> [Task item]:
Search the records for the string "Native", then copy each line that has it.

━━━━━ Supplied material ━━━━━

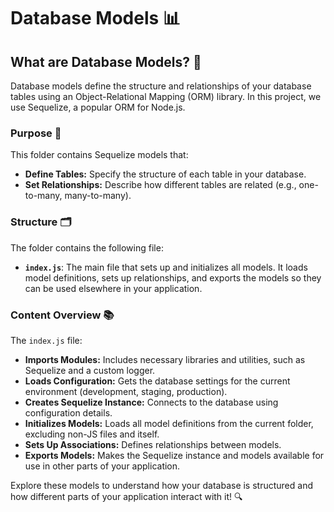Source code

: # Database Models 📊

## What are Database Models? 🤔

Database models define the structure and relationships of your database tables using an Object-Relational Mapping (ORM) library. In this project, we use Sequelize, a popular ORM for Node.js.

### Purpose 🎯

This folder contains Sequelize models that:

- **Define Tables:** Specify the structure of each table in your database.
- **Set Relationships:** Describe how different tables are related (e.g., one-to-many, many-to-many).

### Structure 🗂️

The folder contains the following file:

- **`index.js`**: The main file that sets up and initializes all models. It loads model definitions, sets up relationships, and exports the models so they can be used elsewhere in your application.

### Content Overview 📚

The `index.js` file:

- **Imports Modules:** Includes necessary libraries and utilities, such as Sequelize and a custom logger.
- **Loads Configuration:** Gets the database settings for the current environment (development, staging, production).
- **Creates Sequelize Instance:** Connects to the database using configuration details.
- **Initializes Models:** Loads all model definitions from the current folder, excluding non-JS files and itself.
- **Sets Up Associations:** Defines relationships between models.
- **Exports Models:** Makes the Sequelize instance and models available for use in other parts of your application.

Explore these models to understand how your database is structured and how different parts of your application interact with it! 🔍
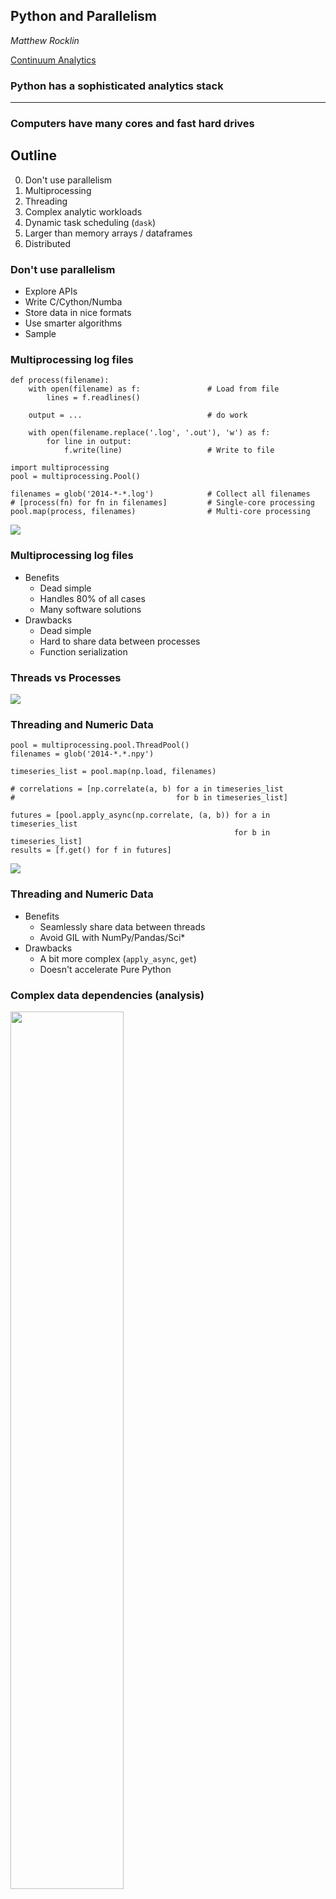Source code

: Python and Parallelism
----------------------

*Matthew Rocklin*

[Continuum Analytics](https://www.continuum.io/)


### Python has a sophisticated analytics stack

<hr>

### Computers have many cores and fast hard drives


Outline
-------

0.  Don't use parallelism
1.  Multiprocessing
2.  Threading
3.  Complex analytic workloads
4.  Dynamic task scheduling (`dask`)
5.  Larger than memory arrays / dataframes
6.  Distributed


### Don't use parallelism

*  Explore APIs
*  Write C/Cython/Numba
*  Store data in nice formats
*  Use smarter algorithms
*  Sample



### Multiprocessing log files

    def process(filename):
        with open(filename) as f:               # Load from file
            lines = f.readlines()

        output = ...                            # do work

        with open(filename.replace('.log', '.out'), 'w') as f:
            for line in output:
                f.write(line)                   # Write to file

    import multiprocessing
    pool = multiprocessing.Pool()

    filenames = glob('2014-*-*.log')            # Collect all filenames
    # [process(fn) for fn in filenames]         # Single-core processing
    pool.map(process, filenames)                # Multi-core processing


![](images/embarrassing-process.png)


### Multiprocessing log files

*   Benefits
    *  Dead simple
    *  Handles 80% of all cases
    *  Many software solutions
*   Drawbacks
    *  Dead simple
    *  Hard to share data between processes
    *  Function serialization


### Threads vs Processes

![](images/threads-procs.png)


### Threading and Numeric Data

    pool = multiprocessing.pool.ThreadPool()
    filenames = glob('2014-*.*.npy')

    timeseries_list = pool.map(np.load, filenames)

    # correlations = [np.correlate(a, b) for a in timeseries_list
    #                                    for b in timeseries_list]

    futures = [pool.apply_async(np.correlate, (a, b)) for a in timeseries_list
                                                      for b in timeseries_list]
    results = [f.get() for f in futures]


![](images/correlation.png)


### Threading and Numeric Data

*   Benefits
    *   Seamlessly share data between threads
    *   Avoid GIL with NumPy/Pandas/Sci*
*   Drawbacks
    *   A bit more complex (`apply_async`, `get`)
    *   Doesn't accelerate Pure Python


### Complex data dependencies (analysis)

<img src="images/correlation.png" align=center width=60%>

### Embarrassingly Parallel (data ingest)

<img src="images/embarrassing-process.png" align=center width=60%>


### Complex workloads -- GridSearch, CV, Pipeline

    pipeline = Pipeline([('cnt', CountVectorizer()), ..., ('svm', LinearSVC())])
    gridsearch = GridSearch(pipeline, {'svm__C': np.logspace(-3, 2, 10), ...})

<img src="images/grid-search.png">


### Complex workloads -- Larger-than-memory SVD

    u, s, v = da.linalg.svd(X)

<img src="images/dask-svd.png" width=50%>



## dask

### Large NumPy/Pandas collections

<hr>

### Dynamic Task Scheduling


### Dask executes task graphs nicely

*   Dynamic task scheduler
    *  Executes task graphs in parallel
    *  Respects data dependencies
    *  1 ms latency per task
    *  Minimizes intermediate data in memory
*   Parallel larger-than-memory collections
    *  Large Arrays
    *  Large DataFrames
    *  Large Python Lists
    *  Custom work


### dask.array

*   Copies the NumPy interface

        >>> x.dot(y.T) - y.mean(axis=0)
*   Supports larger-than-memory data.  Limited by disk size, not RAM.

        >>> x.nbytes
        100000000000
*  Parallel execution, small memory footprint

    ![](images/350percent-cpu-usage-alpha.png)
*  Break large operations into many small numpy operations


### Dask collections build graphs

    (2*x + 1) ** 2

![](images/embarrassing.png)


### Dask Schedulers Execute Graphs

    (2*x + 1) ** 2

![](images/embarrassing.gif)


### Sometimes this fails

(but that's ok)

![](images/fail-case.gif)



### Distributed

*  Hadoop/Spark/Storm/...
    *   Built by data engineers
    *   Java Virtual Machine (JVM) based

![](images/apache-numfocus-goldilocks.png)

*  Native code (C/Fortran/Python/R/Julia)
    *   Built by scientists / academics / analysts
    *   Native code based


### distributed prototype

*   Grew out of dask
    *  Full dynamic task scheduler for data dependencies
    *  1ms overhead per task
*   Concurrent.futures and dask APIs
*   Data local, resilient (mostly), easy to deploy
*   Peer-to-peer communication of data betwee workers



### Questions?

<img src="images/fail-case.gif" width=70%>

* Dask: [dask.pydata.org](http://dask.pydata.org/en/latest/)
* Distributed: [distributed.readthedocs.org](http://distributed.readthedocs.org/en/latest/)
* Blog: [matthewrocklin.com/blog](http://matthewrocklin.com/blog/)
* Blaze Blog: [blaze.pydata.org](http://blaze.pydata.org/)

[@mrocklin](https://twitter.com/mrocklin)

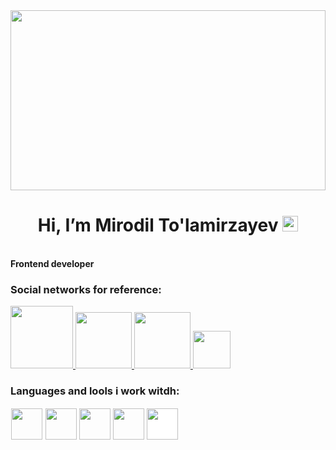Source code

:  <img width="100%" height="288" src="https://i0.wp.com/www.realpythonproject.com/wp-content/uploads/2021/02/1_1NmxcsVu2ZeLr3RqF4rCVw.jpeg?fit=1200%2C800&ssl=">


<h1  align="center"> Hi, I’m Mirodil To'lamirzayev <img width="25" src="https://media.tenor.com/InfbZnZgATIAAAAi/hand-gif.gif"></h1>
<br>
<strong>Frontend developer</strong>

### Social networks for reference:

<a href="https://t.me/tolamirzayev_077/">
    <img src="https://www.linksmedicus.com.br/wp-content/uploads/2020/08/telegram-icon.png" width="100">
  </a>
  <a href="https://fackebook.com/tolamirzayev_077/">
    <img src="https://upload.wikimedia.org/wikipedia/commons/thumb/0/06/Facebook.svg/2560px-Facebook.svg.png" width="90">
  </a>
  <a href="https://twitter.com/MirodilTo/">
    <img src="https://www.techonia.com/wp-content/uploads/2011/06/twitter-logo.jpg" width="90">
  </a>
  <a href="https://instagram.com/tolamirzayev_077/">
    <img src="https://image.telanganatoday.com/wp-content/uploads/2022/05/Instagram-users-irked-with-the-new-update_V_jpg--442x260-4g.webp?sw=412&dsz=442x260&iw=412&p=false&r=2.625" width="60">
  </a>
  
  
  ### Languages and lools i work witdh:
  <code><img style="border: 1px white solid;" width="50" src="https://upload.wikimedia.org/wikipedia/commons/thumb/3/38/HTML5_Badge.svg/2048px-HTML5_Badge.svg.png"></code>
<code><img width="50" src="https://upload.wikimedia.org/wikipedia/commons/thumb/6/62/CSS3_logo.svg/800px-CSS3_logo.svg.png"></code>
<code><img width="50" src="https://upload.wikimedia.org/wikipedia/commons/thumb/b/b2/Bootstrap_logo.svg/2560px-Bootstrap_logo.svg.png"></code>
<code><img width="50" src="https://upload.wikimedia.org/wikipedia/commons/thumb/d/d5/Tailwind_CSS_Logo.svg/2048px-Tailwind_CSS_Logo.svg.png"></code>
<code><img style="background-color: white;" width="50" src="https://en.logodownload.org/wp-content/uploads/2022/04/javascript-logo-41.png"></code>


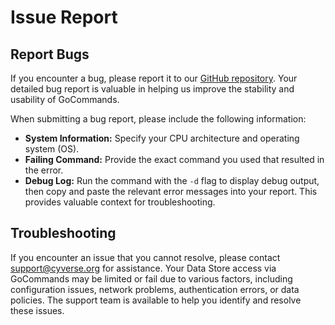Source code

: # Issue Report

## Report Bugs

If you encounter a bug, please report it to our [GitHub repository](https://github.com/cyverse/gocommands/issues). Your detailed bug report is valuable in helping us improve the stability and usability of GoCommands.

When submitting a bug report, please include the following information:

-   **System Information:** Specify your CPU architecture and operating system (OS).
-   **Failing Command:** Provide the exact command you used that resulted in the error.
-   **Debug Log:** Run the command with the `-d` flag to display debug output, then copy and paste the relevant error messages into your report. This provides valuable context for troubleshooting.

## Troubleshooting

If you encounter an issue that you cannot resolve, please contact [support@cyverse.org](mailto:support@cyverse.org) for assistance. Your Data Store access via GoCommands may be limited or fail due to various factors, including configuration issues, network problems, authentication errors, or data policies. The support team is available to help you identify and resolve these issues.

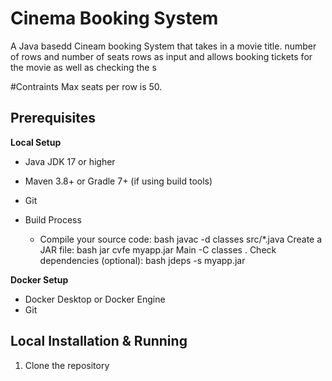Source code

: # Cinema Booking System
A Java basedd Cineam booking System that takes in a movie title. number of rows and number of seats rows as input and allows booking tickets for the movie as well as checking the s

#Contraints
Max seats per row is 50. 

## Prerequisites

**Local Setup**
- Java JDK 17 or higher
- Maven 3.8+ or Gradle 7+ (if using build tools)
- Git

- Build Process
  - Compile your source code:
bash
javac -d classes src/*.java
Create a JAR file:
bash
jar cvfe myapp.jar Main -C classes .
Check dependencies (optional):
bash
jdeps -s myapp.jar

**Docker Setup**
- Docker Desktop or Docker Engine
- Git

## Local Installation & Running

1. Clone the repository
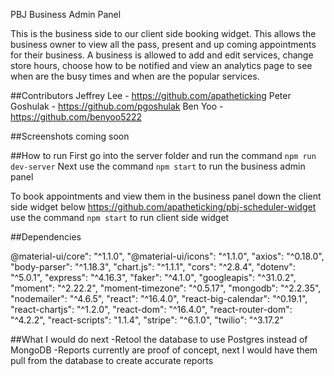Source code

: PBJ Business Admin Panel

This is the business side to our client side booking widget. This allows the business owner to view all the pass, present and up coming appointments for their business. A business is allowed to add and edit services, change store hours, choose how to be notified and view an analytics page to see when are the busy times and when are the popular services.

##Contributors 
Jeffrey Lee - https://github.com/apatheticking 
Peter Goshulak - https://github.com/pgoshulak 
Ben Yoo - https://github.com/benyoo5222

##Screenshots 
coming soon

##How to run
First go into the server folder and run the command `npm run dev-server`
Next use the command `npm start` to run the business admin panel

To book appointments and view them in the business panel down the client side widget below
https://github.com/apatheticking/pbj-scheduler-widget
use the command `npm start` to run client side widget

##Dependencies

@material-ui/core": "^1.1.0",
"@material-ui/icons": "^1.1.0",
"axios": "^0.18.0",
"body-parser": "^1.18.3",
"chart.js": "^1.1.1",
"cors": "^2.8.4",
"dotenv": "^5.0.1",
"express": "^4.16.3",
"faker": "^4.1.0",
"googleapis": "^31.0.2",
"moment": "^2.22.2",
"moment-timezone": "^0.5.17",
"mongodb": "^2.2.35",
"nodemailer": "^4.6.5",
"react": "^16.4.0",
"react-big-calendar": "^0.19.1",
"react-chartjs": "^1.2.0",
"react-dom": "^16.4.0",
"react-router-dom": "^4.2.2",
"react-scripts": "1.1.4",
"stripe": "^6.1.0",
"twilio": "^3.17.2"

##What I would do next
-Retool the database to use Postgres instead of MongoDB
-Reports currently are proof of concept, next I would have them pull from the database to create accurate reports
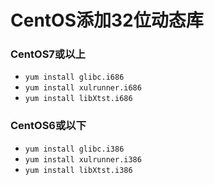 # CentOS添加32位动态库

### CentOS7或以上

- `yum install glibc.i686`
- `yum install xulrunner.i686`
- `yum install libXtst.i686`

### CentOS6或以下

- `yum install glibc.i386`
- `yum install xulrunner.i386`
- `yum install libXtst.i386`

━━━━━

> [Output for this task]:
*  Native code (C/Fortran/Python/R/Julia)
    *   Native code based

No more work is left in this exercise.